> _Instructions for the task_
Each line from the opening of the listing below through the line that contains "这笔交易将于 7 月底敲定。" is to be output exactly as written.

> _Given entries_

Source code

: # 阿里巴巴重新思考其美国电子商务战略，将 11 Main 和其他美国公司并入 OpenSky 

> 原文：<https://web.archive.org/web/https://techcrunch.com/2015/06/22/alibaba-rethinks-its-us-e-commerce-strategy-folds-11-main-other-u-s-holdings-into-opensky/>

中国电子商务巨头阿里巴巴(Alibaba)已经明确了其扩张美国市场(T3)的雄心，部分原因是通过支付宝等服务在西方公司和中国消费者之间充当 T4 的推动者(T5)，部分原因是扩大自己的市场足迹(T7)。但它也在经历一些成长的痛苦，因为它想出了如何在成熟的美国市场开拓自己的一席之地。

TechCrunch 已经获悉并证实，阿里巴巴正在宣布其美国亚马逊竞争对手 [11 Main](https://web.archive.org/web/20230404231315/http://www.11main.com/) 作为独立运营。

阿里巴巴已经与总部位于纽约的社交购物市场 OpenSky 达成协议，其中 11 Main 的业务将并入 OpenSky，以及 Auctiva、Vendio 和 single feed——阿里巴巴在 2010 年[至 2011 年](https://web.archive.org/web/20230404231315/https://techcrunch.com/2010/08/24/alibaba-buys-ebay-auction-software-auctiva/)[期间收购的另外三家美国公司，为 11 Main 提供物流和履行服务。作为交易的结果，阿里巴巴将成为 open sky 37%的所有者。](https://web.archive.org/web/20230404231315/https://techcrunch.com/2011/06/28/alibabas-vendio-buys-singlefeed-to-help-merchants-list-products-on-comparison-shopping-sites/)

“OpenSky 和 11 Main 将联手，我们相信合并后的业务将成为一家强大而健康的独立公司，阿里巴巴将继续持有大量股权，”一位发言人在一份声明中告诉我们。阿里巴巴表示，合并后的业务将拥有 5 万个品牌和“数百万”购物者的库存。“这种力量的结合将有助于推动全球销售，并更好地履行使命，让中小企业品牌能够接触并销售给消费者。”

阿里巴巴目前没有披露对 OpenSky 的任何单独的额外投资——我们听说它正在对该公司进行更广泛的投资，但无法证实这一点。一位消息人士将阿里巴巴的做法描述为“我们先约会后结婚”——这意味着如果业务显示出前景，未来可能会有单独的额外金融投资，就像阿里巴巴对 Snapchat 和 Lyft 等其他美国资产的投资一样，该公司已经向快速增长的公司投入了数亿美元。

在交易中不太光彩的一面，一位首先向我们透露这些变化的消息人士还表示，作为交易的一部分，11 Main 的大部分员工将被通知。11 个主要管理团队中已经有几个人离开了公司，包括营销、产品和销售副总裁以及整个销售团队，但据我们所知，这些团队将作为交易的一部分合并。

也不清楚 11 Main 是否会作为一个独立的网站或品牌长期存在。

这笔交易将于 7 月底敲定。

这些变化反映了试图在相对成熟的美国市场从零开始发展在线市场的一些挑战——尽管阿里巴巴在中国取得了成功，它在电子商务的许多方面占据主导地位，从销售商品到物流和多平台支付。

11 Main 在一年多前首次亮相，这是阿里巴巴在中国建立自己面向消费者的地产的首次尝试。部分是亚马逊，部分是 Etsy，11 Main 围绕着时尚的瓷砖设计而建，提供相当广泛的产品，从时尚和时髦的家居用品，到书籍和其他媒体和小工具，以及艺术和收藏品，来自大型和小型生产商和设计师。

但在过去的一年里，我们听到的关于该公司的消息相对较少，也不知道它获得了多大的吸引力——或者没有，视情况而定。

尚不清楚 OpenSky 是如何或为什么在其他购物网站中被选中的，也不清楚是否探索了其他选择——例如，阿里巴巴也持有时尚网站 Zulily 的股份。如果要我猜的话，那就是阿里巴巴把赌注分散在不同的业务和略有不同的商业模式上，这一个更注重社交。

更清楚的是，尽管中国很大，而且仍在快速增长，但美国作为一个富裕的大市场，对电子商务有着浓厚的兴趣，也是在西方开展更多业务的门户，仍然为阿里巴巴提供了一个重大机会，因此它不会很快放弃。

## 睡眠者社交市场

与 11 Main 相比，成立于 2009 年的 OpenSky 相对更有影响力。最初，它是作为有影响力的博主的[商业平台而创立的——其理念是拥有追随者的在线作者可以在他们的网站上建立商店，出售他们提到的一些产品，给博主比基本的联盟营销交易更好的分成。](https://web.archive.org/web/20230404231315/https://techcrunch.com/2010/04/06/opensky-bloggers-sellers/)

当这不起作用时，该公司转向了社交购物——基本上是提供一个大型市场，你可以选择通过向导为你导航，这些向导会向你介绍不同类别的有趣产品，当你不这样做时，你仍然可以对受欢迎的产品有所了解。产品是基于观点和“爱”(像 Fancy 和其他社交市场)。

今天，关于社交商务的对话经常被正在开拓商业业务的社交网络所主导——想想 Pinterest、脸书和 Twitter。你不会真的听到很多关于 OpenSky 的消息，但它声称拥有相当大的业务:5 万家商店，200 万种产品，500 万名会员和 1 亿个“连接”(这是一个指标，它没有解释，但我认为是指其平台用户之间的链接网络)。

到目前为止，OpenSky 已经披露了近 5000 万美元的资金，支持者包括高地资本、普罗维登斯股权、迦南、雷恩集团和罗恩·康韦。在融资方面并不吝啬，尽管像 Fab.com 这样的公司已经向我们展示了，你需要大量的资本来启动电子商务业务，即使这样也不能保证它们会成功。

> _Answer section_
Source code

: # 阿里巴巴重新思考其美国电子商务战略，将 11 Main 和其他美国公司并入 OpenSky 

> 原文：<https://web.archive.org/web/https://techcrunch.com/2015/06/22/alibaba-rethinks-its-us-e-commerce-strategy-folds-11-main-other-u-s-holdings-into-opensky/>

中国电子商务巨头阿里巴巴(Alibaba)已经明确了其扩张美国市场(T3)的雄心，部分原因是通过支付宝等服务在西方公司和中国消费者之间充当 T4 的推动者(T5)，部分原因是扩大自己的市场足迹(T7)。但它也在经历一些成长的痛苦，因为它想出了如何在成熟的美国市场开拓自己的一席之地。

TechCrunch 已经获悉并证实，阿里巴巴正在宣布其美国亚马逊竞争对手 [11 Main](https://web.archive.org/web/20230404231315/http://www.11main.com/) 作为独立运营。

阿里巴巴已经与总部位于纽约的社交购物市场 OpenSky 达成协议，其中 11 Main 的业务将并入 OpenSky，以及 Auctiva、Vendio 和 single feed——阿里巴巴在 2010 年[至 2011 年](https://web.archive.org/web/20230404231315/https://techcrunch.com/2010/08/24/alibaba-buys-ebay-auction-software-auctiva/)[期间收购的另外三家美国公司，为 11 Main 提供物流和履行服务。作为交易的结果，阿里巴巴将成为 open sky 37%的所有者。](https://web.archive.org/web/20230404231315/https://techcrunch.com/2011/06/28/alibabas-vendio-buys-singlefeed-to-help-merchants-list-products-on-comparison-shopping-sites/)

“OpenSky 和 11 Main 将联手，我们相信合并后的业务将成为一家强大而健康的独立公司，阿里巴巴将继续持有大量股权，”一位发言人在一份声明中告诉我们。阿里巴巴表示，合并后的业务将拥有 5 万个品牌和“数百万”购物者的库存。“这种力量的结合将有助于推动全球销售，并更好地履行使命，让中小企业品牌能够接触并销售给消费者。”

阿里巴巴目前没有披露对 OpenSky 的任何单独的额外投资——我们听说它正在对该公司进行更广泛的投资，但无法证实这一点。一位消息人士将阿里巴巴的做法描述为“我们先约会后结婚”——这意味着如果业务显示出前景，未来可能会有单独的额外金融投资，就像阿里巴巴对 Snapchat 和 Lyft 等其他美国资产的投资一样，该公司已经向快速增长的公司投入了数亿美元。

在交易中不太光彩的一面，一位首先向我们透露这些变化的消息人士还表示，作为交易的一部分，11 Main 的大部分员工将被通知。11 个主要管理团队中已经有几个人离开了公司，包括营销、产品和销售副总裁以及整个销售团队，但据我们所知，这些团队将作为交易的一部分合并。

也不清楚 11 Main 是否会作为一个独立的网站或品牌长期存在。

这笔交易将于 7 月底敲定。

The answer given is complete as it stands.